Instructions to follow: Across the listing below, count the lines holding "left". State the number and nothing more.

Provided records:
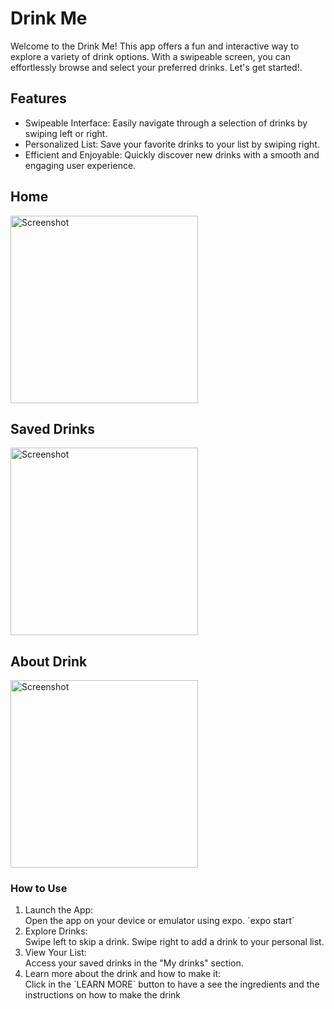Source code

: # Drink Me
 Welcome to the Drink Me! This app offers a fun and interactive way to explore a variety of drink options. With a swipeable screen, you can effortlessly browse and select your preferred drinks. Let's get started!.
 
 <h2>Features</h2>
<ul>
   <li>Swipeable Interface: Easily navigate through a selection of drinks by swiping left or right.</li>
    <li>Personalized List: Save your favorite drinks to your list by swiping right.</li>
    <li>Efficient and Enjoyable: Quickly discover new drinks with a smooth and engaging user experience.</li>
 
</ul>

<h2>Home</h2>

<img src="https://github.com/martinssilva/drinkme/assets/96930888/ac8a24c9-4c61-4cc3-b6ee-f11874c88b4d" alt="Screenshot" width="300">

<h2>Saved Drinks</h2>

<img src="https://github.com/martinssilva/drinkme/assets/96930888/8a9cf0d2-8102-4b11-bfe6-002af938228e" alt="Screenshot" width="300">

<h2>About Drink</h2>

<img src="https://github.com/martinssilva/drinkme/assets/96930888/093f63e3-b83a-4320-bc72-bbbf448df2a8" alt="Screenshot" width="300">

<h3>How to Use</h3>
<ol>
    <li>Launch the App:</li>
        Open the app on your device or emulator using expo. `expo start`
    <li>Explore Drinks:</li>
        Swipe left to skip a drink.
        Swipe right to add a drink to your personal list.
    <li>View Your List:</li>
        Access your saved drinks in the "My drinks" section.
    <li>Learn more about the drink and how to make it:</li>
        Click in the `LEARN MORE` button to have a see the ingredients and the instructions on how to make the drink
</ol>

Written answer: 2